■ What the exercise asks
Given the listing below, output exactly the line containing "install it by" and every line after it through the end.

■ Dataset content
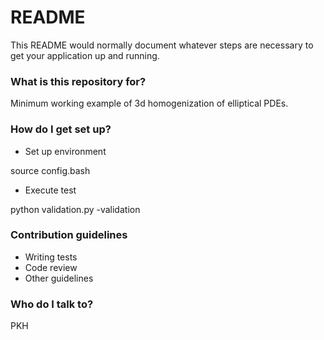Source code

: # README #

This README would normally document whatever steps are necessary to get your application up and running.

### What is this repository for? ###

Minimum working example of 3d homogenization of elliptical PDEs. 

### How do I get set up? ###
* Set up environment

source config.bash 

* Execute test 

python validation.py -validation

### Contribution guidelines ###

* Writing tests
* Code review
* Other guidelines

### Who do I talk to? ###
PKH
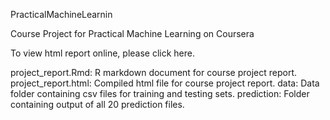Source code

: PracticalMachineLearnin

Course Project for Practical Machine Learning on Coursera

To view html report online, please click here.

project_report.Rmd: R markdown document for course project report.
project_report.html: Compiled html file for course project report.
data: Data folder containing csv files for training and testing sets.
prediction: Folder containing output of all 20 prediction files.
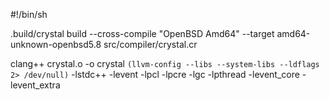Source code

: #!/bin/sh

.build/crystal build --cross-compile "OpenBSD Amd64" --target amd64-unknown-openbsd5.8 src/compiler/crystal.cr

clang++ crystal.o -o crystal `(llvm-config --libs --system-libs --ldflags 2> /dev/null)` -lstdc++ -levent -lpcl -lpcre -lgc -lpthread -levent_core -levent_extra
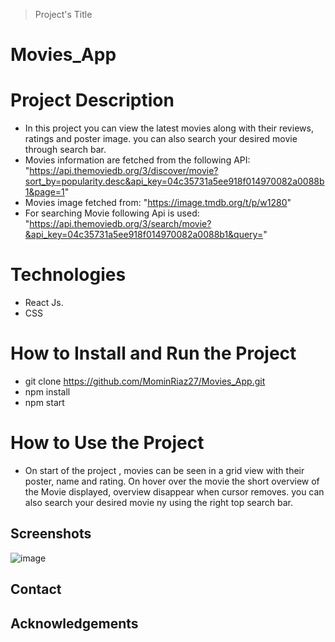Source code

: > Project's Title
# Movies_App
# Project Description
- In this project you can view the latest movies along with their reviews, ratings and poster image. you can also search your desired movie through search bar.
- Movies information are fetched from the following API:
"https://api.themoviedb.org/3/discover/movie?sort_by=popularity.desc&api_key=04c35731a5ee918f014970082a0088b1&page=1"
- Movies image fetched from:
"https://image.tmdb.org/t/p/w1280"
- For searching Movie following Api is used:
"https://api.themoviedb.org/3/search/movie?&api_key=04c35731a5ee918f014970082a0088b1&query="

# Technologies
- React Js.
- CSS
# How to Install and Run the Project
- git clone https://github.com/MominRiaz27/Movies_App.git
- npm install
- npm start

# How to Use the Project
- On start of the project , movies can be seen in a grid view with their poster, name and rating. On hover over the movie the short overview of the Movie displayed, overview disappear when cursor removes. you can also search your desired movie ny using the right top search bar.  
## Screenshots
![image](https://user-images.githubusercontent.com/93713996/182186416-81a113a6-b48d-4af5-9e6e-3a38fdd5a615.png)

## Contact
## Acknowledgements
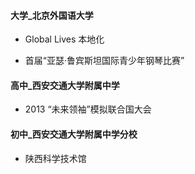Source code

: #### 大学_北京外国语大学

- Global Lives 本地化
[](pic/v_c_June-2017.png)

- 首届“亚瑟·鲁宾斯坦国际青少年钢琴比赛”
[](pic/v_c_October-2016.jpg)


#### 高中_西安交通大学附属中学

- 2013 “未来领袖”模拟联合国大会
[](pic/v_s_October-2013.jpg)


#### 初中_西安交通大学附属中学分校

- 陕西科学技术馆
[](pic/v_j_August-2010.jpg)
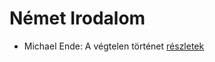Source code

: # Német Irodalom

- Michael Ende: A végtelen történet [részletek](_details/%7Bopf.creator%7D.md#id_353)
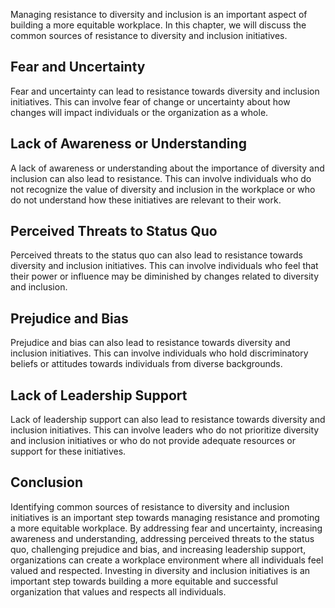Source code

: 
Managing resistance to diversity and inclusion is an important aspect of building a more equitable workplace. In this chapter, we will discuss the common sources of resistance to diversity and inclusion initiatives.

Fear and Uncertainty
--------------------

Fear and uncertainty can lead to resistance towards diversity and inclusion initiatives. This can involve fear of change or uncertainty about how changes will impact individuals or the organization as a whole.

Lack of Awareness or Understanding
----------------------------------

A lack of awareness or understanding about the importance of diversity and inclusion can also lead to resistance. This can involve individuals who do not recognize the value of diversity and inclusion in the workplace or who do not understand how these initiatives are relevant to their work.

Perceived Threats to Status Quo
-------------------------------

Perceived threats to the status quo can also lead to resistance towards diversity and inclusion initiatives. This can involve individuals who feel that their power or influence may be diminished by changes related to diversity and inclusion.

Prejudice and Bias
------------------

Prejudice and bias can also lead to resistance towards diversity and inclusion initiatives. This can involve individuals who hold discriminatory beliefs or attitudes towards individuals from diverse backgrounds.

Lack of Leadership Support
--------------------------

Lack of leadership support can also lead to resistance towards diversity and inclusion initiatives. This can involve leaders who do not prioritize diversity and inclusion initiatives or who do not provide adequate resources or support for these initiatives.

Conclusion
----------

Identifying common sources of resistance to diversity and inclusion initiatives is an important step towards managing resistance and promoting a more equitable workplace. By addressing fear and uncertainty, increasing awareness and understanding, addressing perceived threats to the status quo, challenging prejudice and bias, and increasing leadership support, organizations can create a workplace environment where all individuals feel valued and respected. Investing in diversity and inclusion initiatives is an important step towards building a more equitable and successful organization that values and respects all individuals.
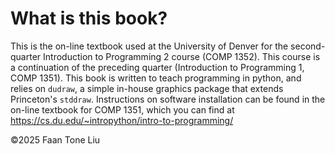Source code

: # What is this book?
This is the on-line textbook used at the University of Denver for the second-quarter Introduction to Programming 2 course (COMP 1352). This course is a continuation of the preceding quarter (Introduction to Programming 1, COMP 1351). This book is written to teach programming in python, and relies on `dudraw`, a simple in-house graphics package that extends Princeton's `stddraw`. Instructions on software installation can be found in the on-line textbook for COMP 1351, which you can find at <a href = "https://cs.du.edu/~intropython/intro-to-programming/" target = "blank">https://cs.du.edu/~intropython/intro-to-programming/</a> 

&copy;2025 Faan Tone Liu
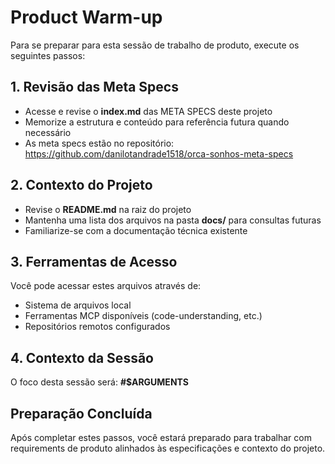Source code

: # Product Warm-up

Para se preparar para esta sessão de trabalho de produto, execute os seguintes passos:

## 1. Revisão das Meta Specs

- Acesse e revise o **index.md** das META SPECS deste projeto
- Memorize a estrutura e conteúdo para referência futura quando necessário
- As meta specs estão no repositório: https://github.com/danilotandrade1518/orca-sonhos-meta-specs

## 2. Contexto do Projeto

- Revise o **README.md** na raiz do projeto
- Mantenha uma lista dos arquivos na pasta **docs/** para consultas futuras
- Familiarize-se com a documentação técnica existente

## 3. Ferramentas de Acesso

Você pode acessar estes arquivos através de:

- Sistema de arquivos local
- Ferramentas MCP disponíveis (code-understanding, etc.)
- Repositórios remotos configurados

## 4. Contexto da Sessão

O foco desta sessão será: **#$ARGUMENTS**

## Preparação Concluída

Após completar estes passos, você estará preparado para trabalhar com requirements de produto alinhados às especificações e contexto do projeto.
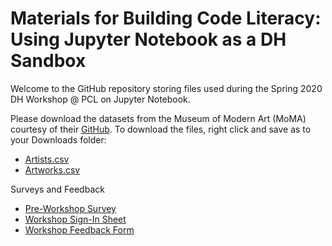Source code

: # Materials for Building Code Literacy: Using Jupyter Notebook as a DH Sandbox


Welcome to the GitHub repository storing files used during the Spring 2020 DH Workshop @ PCL on Jupyter Notebook.

Please download the datasets from the Museum of Modern Art (MoMA) courtesy of their [GitHub](https://github.com/MuseumofModernArt/collection). To download the files, right click and save as to your Downloads folder:

* [Artists.csv](https://media.githubusercontent.com/media/MuseumofModernArt/collection/master/Artists.csv)
* [Artworks.csv](https://media.githubusercontent.com/media/MuseumofModernArt/collection/master/Artworks.csv)

Surveys and Feedback
- [Pre-Workshop Survey](https://forms.gle/JkWJ196qGKZFy47r8)
- [Workshop Sign-In Sheet](https://utexas.qualtrics.com/jfe/form/SV_4UXpYalcA7ZGRCZ)
- [Workshop Feedback Form](https://forms.gle/ii8ULUhuw63yrT2x5)
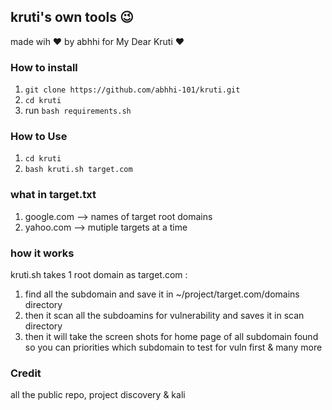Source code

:  kruti's own tools 😉
 --------------------
 made wih ❤️ by abhhi
 for
 My Dear Kruti ❤️
 
### How to install
1. ``git clone https://github.com/abhhi-101/kruti.git``
1. ``cd kruti``
1. run ``bash requirements.sh``

### How to Use
1. ``cd kruti``
1. ``bash kruti.sh target.com``

### what in target.txt
1. google.com  --> names of target root domains
2. yahoo.com   --> mutiple targets at a time

### how it works
kruti.sh takes 1 root domain as target.com :
1. find all the subdomain and save it in ~/project/target.com/domains directory
2. then it scan all the subdoamins for vulnerability and saves it in scan directory
3. then it will take the screen shots for home page of all subdomain found so you can priorities which subdomain to test for vuln first
& many more

### Credit 
all the public repo, project discovery & kali
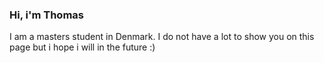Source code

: ### Hi, i'm Thomas

I am a masters student in Denmark. I do not have a lot to show you on this page but i hope i will in the future :)
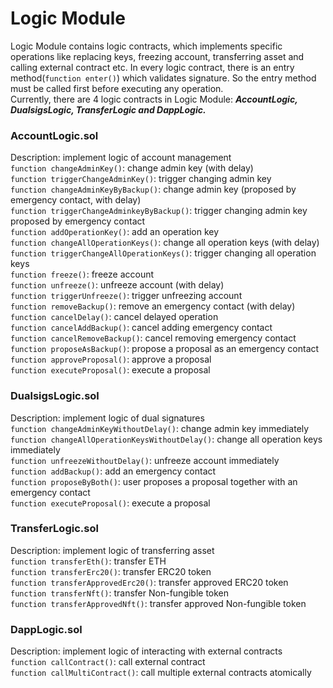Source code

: # Logic Module

Logic Module contains logic contracts, which implements specific operations like replacing keys, freezing account, transferring asset and calling external contract etc. In every logic contract, there is an entry method\(`function enter()`\) which validates signature. So the entry method must be called first before executing any operation.  
 Currently, there are 4 logic contracts in Logic Module: _**AccountLogic, DualsigsLogic, TransferLogic and DappLogic.**_

### AccountLogic.sol

Description: implement logic of account management  
 `function changeAdminKey()`: change admin key \(with delay\)  
 `function triggerChangeAdminKey()`: trigger changing admin key  
 `function changeAdminKeyByBackup()`: change admin key \(proposed by emergency contact, with delay\)  
 `function triggerChangeAdminkeyByBackup()`: trigger changing admin key proposed by emergency contact  
 `function addOperationKey()`: add an operation key  
 `function changeAllOperationKeys()`: change all operation keys \(with delay\)  
 `function triggerChangeAllOperationKeys()`: trigger changing all operation keys  
 `function freeze()`: freeze account  
 `function unfreeze()`: unfreeze account \(with delay\)  
 `function triggerUnfreeze()`: trigger unfreezing account  
 `function removeBackup()`: remove an emergency contact \(with delay\)  
 `function cancelDelay()`: cancel delayed operation  
 `function cancelAddBackup()`: cancel adding emergency contact  
 `function cancelRemoveBackup()`: cancel removing emergency contact  
 `function proposeAsBackup()`: propose a proposal as an emergency contact  
 `function approveProposal()`: approve a proposal  
 `function executeProposal()`: execute a proposal

### DualsigsLogic.sol

Description: implement logic of dual signatures  
 `function changeAdminKeyWithoutDelay()`: change admin key immediately  
 `function changeAllOperationKeysWithoutDelay()`: change all operation keys immediately  
 `function unfreezeWithoutDelay()`: unfreeze account immediately  
 `function addBackup()`: add an emergency contact  
 `function proposeByBoth()`: user proposes a proposal together with an emergency contact  
 `function executeProposal()`: execute a proposal

### TransferLogic.sol

Description: implement logic of transferring asset  
 `function transferEth()`: transfer ETH  
 `function transferErc20()`: transfer ERC20 token  
 `function transferApprovedErc20()`: transfer approved ERC20 token  
 `function transferNft()`: transfer Non-fungible token  
 `function transferApprovedNft()`: transfer approved Non-fungible token

### DappLogic.sol

Description: implement logic of interacting with external contracts  
 `function callContract()`: call external contract  
 `function callMultiContract()`: call multiple external contracts atomically

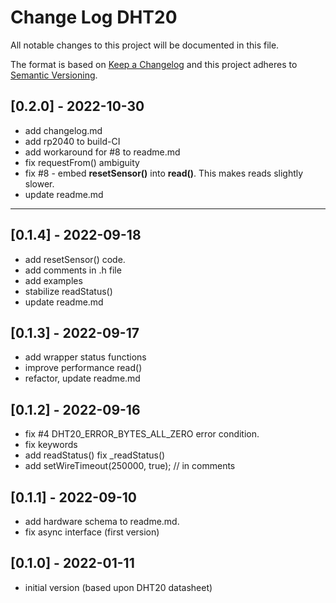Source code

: # Change Log DHT20

All notable changes to this project will be documented in this file.

The format is based on [Keep a Changelog](http://keepachangelog.com/)
and this project adheres to [Semantic Versioning](http://semver.org/).


## [0.2.0] - 2022-10-30
- add changelog.md
- add rp2040 to build-CI
- add workaround for #8 to readme.md
- fix requestFrom() ambiguity
- fix #8 - embed **resetSensor()** into **read()**.
  This makes reads slightly slower.
- update readme.md

----

## [0.1.4] - 2022-09-18
- add resetSensor() code.
- add comments in .h file
- add examples
- stabilize readStatus()
- update readme.md

## [0.1.3] - 2022-09-17
- add wrapper status functions
- improve performance read()
- refactor, update readme.md

## [0.1.2] - 2022-09-16
- fix #4 DHT20_ERROR_BYTES_ALL_ZERO error condition.
- fix keywords
- add readStatus()  fix _readStatus()
- add setWireTimeout(250000, true);  //  in comments

## [0.1.1] - 2022-09-10
- add hardware schema to readme.md.
- fix async interface (first version)

## [0.1.0] - 2022-01-11
- initial version (based upon DHT20 datasheet)

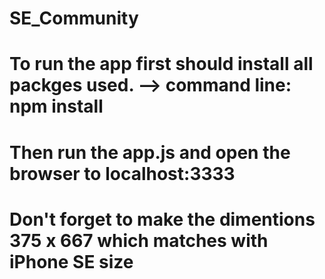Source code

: # SE_Community

# To run the app first should install all packges used. --> command line: npm install
# Then run the app.js and open the browser to localhost:3333
# Don't forget to make the dimentions 375 x 667 which matches with iPhone SE size
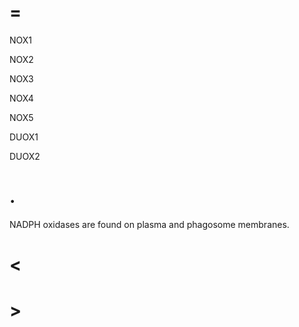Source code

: # =

NOX1

NOX2

NOX3

NOX4

NOX5

DUOX1

DUOX2

# .

NADPH oxidases are found on plasma and phagosome membranes.

# <

# >
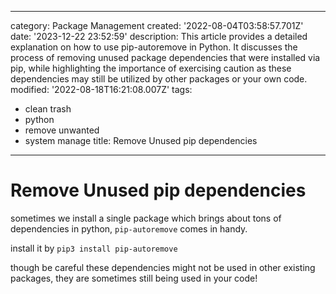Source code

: ------
category: Package Management
created: '2022-08-04T03:58:57.701Z'
date: '2023-12-22 23:52:59'
description: This article provides a detailed explanation on how to use pip-autoremove
  in Python. It discusses the process of removing unused package dependencies that
  were installed via pip, while highlighting the importance of exercising caution
  as these dependencies may still be utilized by other packages or your own code.
modified: '2022-08-18T16:21:08.007Z'
tags:
- clean trash
- python
- remove unwanted
- system  manage
title: Remove Unused pip dependencies
------

# Remove Unused pip dependencies

sometimes we install a single package which brings about tons of dependencies in python, `pip-autoremove` comes in handy.

install it by `pip3 install pip-autoremove`

though be careful these dependencies might not be used in other existing packages, they are sometimes still being used in your code!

■ Answer area
install it by `pip3 install pip-autoremove`

though be careful these dependencies might not be used in other existing packages, they are sometimes still being used in your code!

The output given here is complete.